Let’s take Poland’s recent Czarny Poniedziałek strike, when 100,000 feminists withdrew their paid and domestic labour to protest the government’s draconian proposal to altogether eliminate the right to abortion. Strikers used a traditional work stoppage to illuminate that capitalism depends on a reproduction of the working class. “Struggles over social reproduction are virtually ubiquitous,” feminist socialist Nancy Fraser says. “They just don’t carry that label.
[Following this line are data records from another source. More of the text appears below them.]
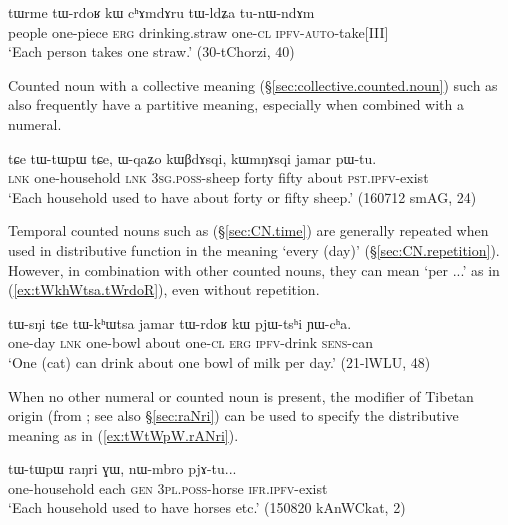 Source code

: \begin{exe}
	\ex \label{ex:tWrme.tWrdoR2}
	\gll tɯrme tɯ-rdoʁ kɯ cʰɤmdɤru tɯ-ldʑa tu-nɯ-ndɤm  \\
	people one-piece \textsc{erg} drinking.straw one-\textsc{cl} \textsc{ipfv}-\textsc{auto}-take[III] \\
	\glt `Each person takes one straw.' (30-tChorzi, 40)
\end{exe}
 

Counted noun with a collective meaning (§\ref{sec:collective.counted.noun}) such as  also frequently have a partitive meaning, especially when combined with a numeral.

\begin{exe}
	\ex \label{ex:tWtWpW.tCe}
	\gll tɕe tɯ-tɯpɯ tɕe, ɯ-qaʑo kɯβdɤsqi, kɯmŋɤsqi jamar pɯ-tu. \\
	\textsc{lnk} one-household \textsc{lnk} \textsc{3sg}.\textsc{poss}-sheep forty fifty about \textsc{pst}.\textsc{ipfv}-exist \\
	\glt `Each household used to have about forty or fifty sheep.' (160712 smAG, 24)
\end{exe} 


Temporal counted nouns such as  (§\ref{sec:CN.time}) are generally repeated when used in distributive function in the meaning `every (day)' (§\ref{sec:CN.repetition}). However, in combination with other counted nouns, they can mean `per ...' as in (\ref{ex:tWkhWtsa.tWrdoR}), even without repetition.

\begin{exe}
	\ex \label{ex:tWkhWtsa.tWrdoR}
	\gll tɯ-sŋi tɕe tɯ-kʰɯtsa jamar tɯ-rdoʁ kɯ pjɯ-tsʰi ɲɯ-cʰa. \\
	one-day \textsc{lnk} one-bowl about one-\textsc{cl} \textsc{erg} \textsc{ipfv}-drink \textsc{sens}-can \\
	\glt `One (cat) can drink about one bowl of milk per day.' (21-lWLU, 48)
\end{exe}

When no other numeral or counted noun is present, the modifier of Tibetan origin  (from ; see also §\ref{sec:raNri}) can be used to specify the distributive meaning as in (\ref{ex:tWtWpW.rANri}).

\begin{exe}
	\ex \label{ex:tWtWpW.rANri}
	\gll tɯ-tɯpɯ raŋri ɣɯ, nɯ-mbro pjɤ-tu... \\
	one-household  each \textsc{gen} \textsc{3pl}.\textsc{poss}-horse \textsc{ifr}.\textsc{ipfv}-exist \\
	\glt `Each household used to have horses etc.' (150820 kAnWCkat, 2)
\end{exe} 

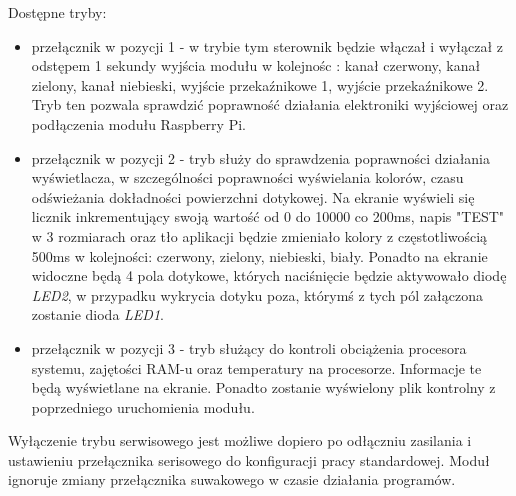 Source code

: \documentclass[12pt, eng, twoside, openany, final]{mgr}
\begin{document}
            Dostępne tryby:
            \begin{itemize}
                \item przełącznik w pozycji 1 - w trybie tym sterownik będzie włączał i wyłączał z odstępem 1 sekundy wyjścia modułu w kolejnośc : kanał czerwony, kanał zielony, kanał niebieski, wyjście przekaźnikowe 1, wyjście przekaźnikowe 2. Tryb ten pozwala sprawdzić poprawność działania elektroniki wyjściowej oraz podłączenia modułu Raspberry Pi.
                
                \item przełącznik w pozycji 2 - tryb służy do sprawdzenia poprawności działania wyświetlacza, w szczególności poprawności wyświelania kolorów, czasu odświeżania dokładności powierzchni dotykowej.
                Na ekranie wyświeli się licznik inkrementujący swoją wartość od 0 do 10000 co 200ms, napis "TEST" w 3 rozmiarach oraz tło aplikacji będzie zmieniało kolory z częstotliwością 500ms w kolejności: czerwony, zielony, niebieski, biały. Ponadto na ekranie widoczne będą 4 pola dotykowe, których naciśnięcie będzie aktywowało diodę \emph{LED2}, w przypadku wykrycia dotyku poza, którymś z tych pól załączona zostanie dioda \emph{LED1}. 
                
                \item przełącznik w pozycji 3 - tryb służący do kontroli obciążenia procesora systemu, zajętości RAM-u oraz temperatury na procesorze. Informacje te będą wyświetlane na ekranie. Ponadto zostanie wyświelony plik kontrolny z poprzedniego uruchomienia modułu.
            \end{itemize}
            
            Wyłączenie trybu serwisowego jest możliwe dopiero po odłączniu zasilania i ustawieniu przełącznika serisowego do konfiguracji pracy standardowej.
            Moduł ignoruje zmiany przełącznika suwakowego w czasie działania programów.
            
            \newpage
            
\end{document}
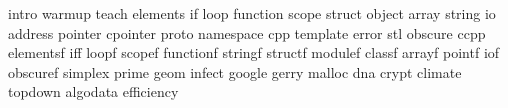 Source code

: intro
warmup
teach
elements
if
loop
function
scope
struct
object
array
string
io
address
pointer
cpointer
proto
namespace
cpp
template
error
stl
obscure
ccpp
elementsf
iff
loopf
scopef
functionf
stringf
structf
modulef
classf
arrayf
pointf
iof
obscuref
simplex
prime
geom
infect
google
gerry
malloc
dna
crypt
climate
topdown
algodata
efficiency
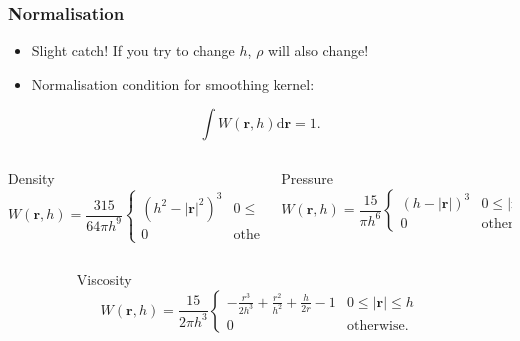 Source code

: \documentclass[aspectratio=169]{beamer}
\begin{document}
\begin{frame}
\frametitle{Normalisation}
\begin{itemize}
\item Slight catch! If you try to change \(h\), \(\rho\) will also change!
\item Normalisation condition for smoothing kernel:
\end{itemize}
\[
\int W\left(\mathbf{r}, h\right) \text{d}\mathbf{r} = 1.
\]

\begin{columns}
\begin{column}{0.45\textwidth}
\begin{block}{Density}
\vspace{-1em}
{\small\[
W\left(\mathbf{r}, h\right) = \frac{315}{64\pi h^9}
\begin{cases} 
    \left(h^2-\left|\mathbf{r}\right|^2\right)^3 & 0 \leq \left|\mathbf{r}\right| \leq h \\ 
    0 & \text{otherwise.}
\end{cases}
\]}
\end{block}
\end{column}


\begin{column}{0.45\textwidth}
\begin{block}{Pressure}
\vspace{-1em}
{\small\[
W\left(\mathbf{r}, h\right) = \frac{15}{\pi h^6}
\begin{cases} 
    \left(h-\left|\mathbf{r}\right|\right)^3 & 0 \leq \left|\mathbf{r}\right| \leq h \\ 
    0 & \text{otherwise.}
\end{cases}
\]}
\end{block}
\end{column}
\end{columns}


\begin{columns}
\begin{column}{0.18\textwidth}
\end{column}
\begin{column}{0.54\textwidth}
\begin{block}{Viscosity}
\vspace{-1em}
{\small\[
W\left(\mathbf{r}, h\right) = \frac{15}{2\pi h^3}
\begin{cases} 
    -\frac{r^3}{2h^3}+\frac{r^2}{h^2}+\frac{h}{2r}-1 & 0 \leq \left|\mathbf{r}\right| \leq h \\ 
    0 & \text{otherwise.}
\end{cases}
\]}
\end{block}
\end{column}
\begin{column}{0.18\textwidth}
\end{column}
\end{columns}
\end{frame}
\end{document}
But if it came to pass that these struggles did understand themselves in this way, there would be a powerful basis for linking them together in a broad movement for social transformation.”

For another example, take the nationally coordinated U.S. prisoners’ strike against prison labour that began on September 9, 2016, the 45th anniversary of the Attica uprising. “We understood that our incarceration was … about our labour and the money that was being generated through the prison system,” an inmate named Kinetic Justice explains. “It is not ‘slave-like conditions’ in prison labour – this is actually institutional slavery.”

The Intercept reports that prison labour is “a $2 billion a year industry that employs nearly 900,000 prisoners while paying them a few cents an hour in some states, and nothing at all in others.” Inmates, many of whom are card-carrying members of the Incarcerated Workers Organizing Committee (an arm of the Industrial Workers of the World), are using carceral labour as a chokepoint. It’s too early to tell whether the prison-industrial system will capitulate to inmates’ demands, but their tactics deserve broad international union solidarity.

Plenty of examples illuminate how working class analysis is strengthened by the understanding of a complex, multitudinous, and stratified working class. Our annual labour issue contributes to an understanding of capitalism in its interaction with colonialism (Kesiqnaeh and Pflug-Back, “Accumulation by Dispossession”; McCallum, “The Indigenous Nurses Who Decolonized Health Care”), gender and race (Karim), social reproduction (Mitchell, “The Kids are All Right”), and legislation (Collins). Broad working class analysis will build our power.